An exact reproduction of the lines below, from the first through the one with "## Demo of the application", is the whole answer; pictures have no place in it.

• Raw data
+===+

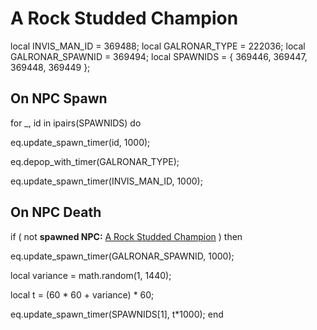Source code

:# A Rock Studded Champion
local INVIS_MAN_ID = 369488;
local GALRONAR_TYPE = 222036;
local GALRONAR_SPAWNID = 369494;
local SPAWNIDS = { 369446, 369447, 369448, 369449 };




## On NPC Spawn

for _, id in ipairs(SPAWNIDS) do


eq.update_spawn_timer(id, 1000);

eq.depop_with_timer(GALRONAR_TYPE);

eq.update_spawn_timer(INVIS_MAN_ID, 1000);


## On NPC Death


if ( not **spawned NPC:**  [A Rock Studded Champion](/npc/222010) ) then 



eq.update_spawn_timer(GALRONAR_SPAWNID, 1000);





local variance = math.random(1, 1440);


local t = (60 * 60 + variance) * 60; 


eq.update_spawn_timer(SPAWNIDS[1], t*1000);
end
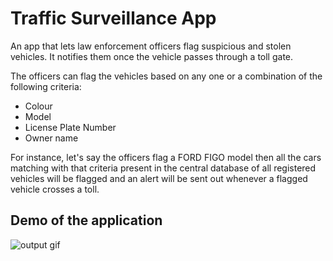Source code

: # Traffic Surveillance App

An app that lets law enforcement officers flag suspicious and stolen vehicles. It notifies them once the vehicle passes through a toll gate.

The officers can flag the vehicles based on any one or a combination of the following criteria:

- Colour
- Model
- License Plate Number
- Owner name

For instance, let's say the officers flag a FORD FIGO model then all the cars matching with that criteria present in the central database of all registered vehicles will be flagged and an alert will be sent out whenever a flagged vehicle crosses a toll.

## Demo of the application

![output gif](https://github.com/SowmyaaRamesh/Dino-Game/blob/main/dino%20gif.gif)
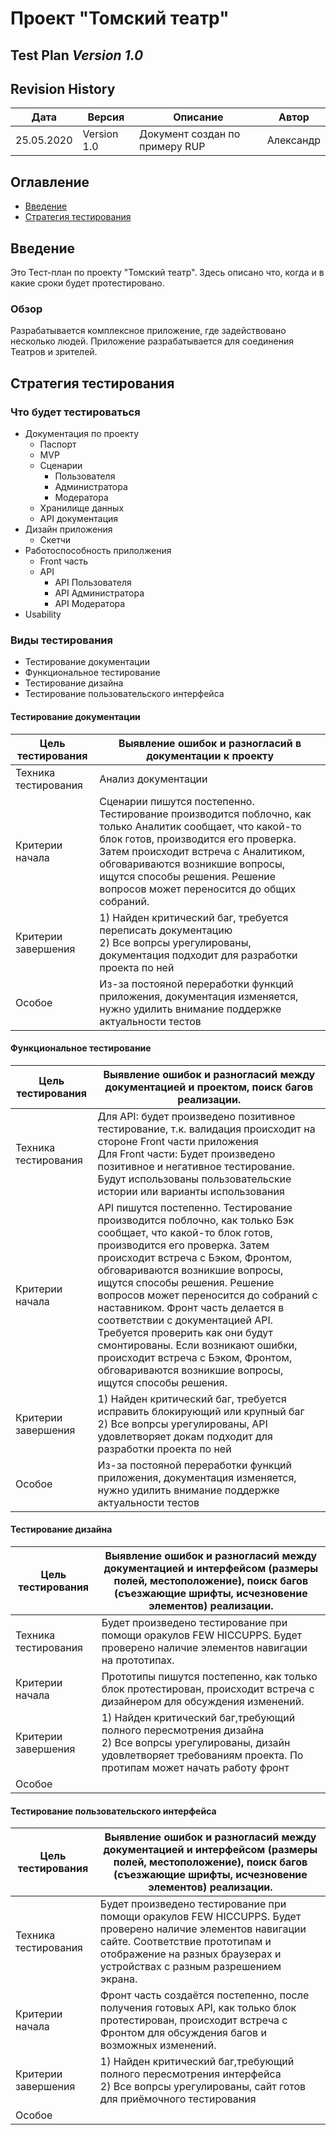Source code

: # Проект "Томский театр"

## Test Plan  *Version 1.0*

## Revision History

| Дата       | Версия      | Описание                       | Автор     |
| ---------- | ----------- | ------------------------------ | --------- |
| 25.05.2020 | Version 1.0 | Документ создан по примеру RUP | Александр |

## Оглавление

* [Введение](#Введение)
* [Стратегия тестирования](#Стратегия)

## Введение <a name="Введение"></a>

Это Тест-план по проекту "Томский театр". Здесь описано что, когда и в какие сроки будет протестировано.

### Обзор

Разрабатывается комплексное приложение, где задействовано несколько людей. Приложение разрабатывается для соединения Театров и зрителей.

## Стратегия тестирования <a name="Стратегия"></a>

### Что будет тестироваться

* Документация по проекту
  * Паспорт
  * MVP
  * Сценарии
    * Пользователя
    * Администратора
    * Модератора
  * Хранилище данных
  * API документация
* Дизайн приложения
  * Скетчи
* Работоспособность прилолжения
  * Front часть
  * API 
    * API Пользователя
    * API Администратора
    * API Модератора
* Usability


### Виды тестирования

* Тестирование документации
* Функциональное тестирование
* Тестирование дизайна
* Тестирование пользовательского интерфейса


#### Тестирование документации

| Цель тестирования    | Выявление ошибок и разногласий в документации к проекту      |
| -------------------- | ------------------------------------------------------------ |
| Техника тестирования | Анализ документации                                          |
| Критерии начала      | Сценарии пишутся постепенно. Тестирование производится поблочно, как только Аналитик сообщает, что какой-то блок готов, производится его проверка. Затем происходит встреча с Аналитиком, обговариваются возникшие вопросы, ищутся способы решения. Решение вопросов может переносится до общих собраний. |
| Критерии завершения  | 1) Найден критический баг, требуется переписать документацию <br> 2) Все вопрсы урегулированы, документация подходит для разработки проекта по ней |
| Особое               | Из-за постояной переработки функций приложения, документация изменяется, нужно удилить внимание поддержке актуальности тестов |

 #### Функциональное тестирование


| Цель тестирования    | Выявление ошибок и разногласий между документацией и проектом, поиск багов реализации. |
| -------------------- | ------------------------------------------------------------ |
| Техника тестирования | Для API: будет произведено позитивное тестирование, т.к. валидация происходит на стороне Front части приложения<br> Для Front части: Будет произведено позитивное и негативное тестирование. Будут использованы пользовательские истории или варианты использования |
| Критерии начала      | API пишутся постепенно. Тестирование производится поблочно, как только Бэк сообщает, что какой-то блок готов, производится его проверка. Затем происходит встреча с Бэком, Фронтом, обговариваются возникшие вопросы, ищутся способы решения. Решение вопросов может переносится до собраний с наставником. Фронт часть делается в соответствии с документацией API. Требуется проверить как они будут смонтированы. Если возникают ошибки, происходит встреча с Бэком, Фронтом, обговариваются возникшие вопросы, ищутся способы решения. |
| Критерии завершения  | 1) Найден критический баг, требуется исправить блокирующий или крупный баг <br> 2) Все вопрсы урегулированы, API удовлетворяет докам подходит для разработки проекта по ней |
| Особое               | Из-за постояной переработки функций приложения, документация изменяется, нужно удилить внимание поддержке актуальности тестов |

#### Тестирование дизайна


| Цель тестирования    | Выявление ошибок и разногласий между документацией и интерфейсом (размеры полей, местоположение), поиск багов (съезжающие шрифты, исчезновение элементов) реализации. |
| -------------------- | ------------------------------------------------------------ |
| Техника тестирования | Будет произведено тестирование при помощи оракулов FEW HICCUPPS. Будет проверено наличие элементов навигации на прототипах. |
| Критерии начала      | Прототипы пишутся постепенно, как только блок протестирован, происходит встреча с дизайнером для обсуждения изменений. |
| Критерии завершения  | 1) Найден критический баг,требующий полного пересмотрения дизайна <br> 2) Все вопрсы урегулированы, дизайн удовлетворяет требованиям проекта. По протипам может начать работу фронт |
| Особое               |                                                              |

 #### Тестирование пользовательского интерфейса


| Цель тестирования    | Выявление ошибок и разногласий между документацией и интерфейсом (размеры полей, местоположение), поиск багов (съезжающие шрифты, исчезновение элементов) реализации. |
| -------------------- | ------------------------------------------------------------ |
| Техника тестирования | Будет произведено тестирование при помощи оракулов FEW HICCUPPS. Будет проверено наличие элементов навигации сайте. Соответствие прототипам и отображение на разных браузерах и устройствах с разным разрешением экрана. |
| Критерии начала      | Фронт часть создаётся постепенно, после получения готовых API, как только блок протестирован, происходит встреча с Фронтом для обсуждения багов и возможных изменений. |
| Критерии завершения  | 1) Найден критический баг,требующий полного пересмотрения интерфейса <br> 2) Все вопрсы урегулированы, сайт готов для приёмочного тестирования |
| Особое               |                                                              |
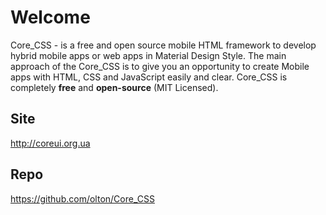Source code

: # Welcome
Core_CSS - is a free and open source mobile HTML framework to develop hybrid mobile apps or web apps in Material Design Style.
The main approach of the Core_CSS is to give you an opportunity to create Mobile apps with HTML, CSS and JavaScript easily and clear.
Core_CSS is completely <strong>free</strong> and <strong>open-source</strong> (MIT Licensed).

## Site
http://coreui.org.ua

## Repo
https://github.com/olton/Core_CSS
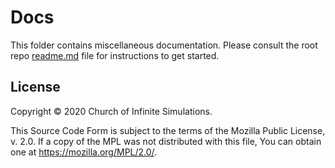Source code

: # Docs

This folder contains miscellaneous documentation. Please consult the root repo [readme.md](../readme.md) file for instructions to get started.

## License

Copyright © 2020 Church of Infinite Simulations.

This Source Code Form is subject to the terms of the Mozilla Public License, v. 2.0. If a copy of the MPL was not distributed with this file, You can obtain one at <https://mozilla.org/MPL/2.0/>.
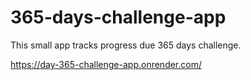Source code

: # 365-days-challenge-app

This small app tracks progress due 365 days challenge.

https://day-365-challenge-app.onrender.com/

+===+

• Solution
Source code

:# A Rock Studded Champion
local INVIS_MAN_ID = 369488;
local GALRONAR_TYPE = 222036;
local GALRONAR_SPAWNID = 369494;
local SPAWNIDS = { 369446, 369447, 369448, 369449 };




## On NPC Spawn

for _, id in ipairs(SPAWNIDS) do


eq.update_spawn_timer(id, 1000);

eq.depop_with_timer(GALRONAR_TYPE);

eq.update_spawn_timer(INVIS_MAN_ID, 1000);


## On NPC Death


if ( not **spawned NPC:**  [A Rock Studded Champion](/npc/222010) ) then 



eq.update_spawn_timer(GALRONAR_SPAWNID, 1000);





local variance = math.random(1, 1440);


local t = (60 * 60 + variance) * 60; 


eq.update_spawn_timer(SPAWNIDS[1], t*1000);
end
Source code

: # Traffic Surveillance App

An app that lets law enforcement officers flag suspicious and stolen vehicles. It notifies them once the vehicle passes through a toll gate.

The officers can flag the vehicles based on any one or a combination of the following criteria:

- Colour
- Model
- License Plate Number
- Owner name

For instance, let's say the officers flag a FORD FIGO model then all the cars matching with that criteria present in the central database of all registered vehicles will be flagged and an alert will be sent out whenever a flagged vehicle crosses a toll.

## Demo of the application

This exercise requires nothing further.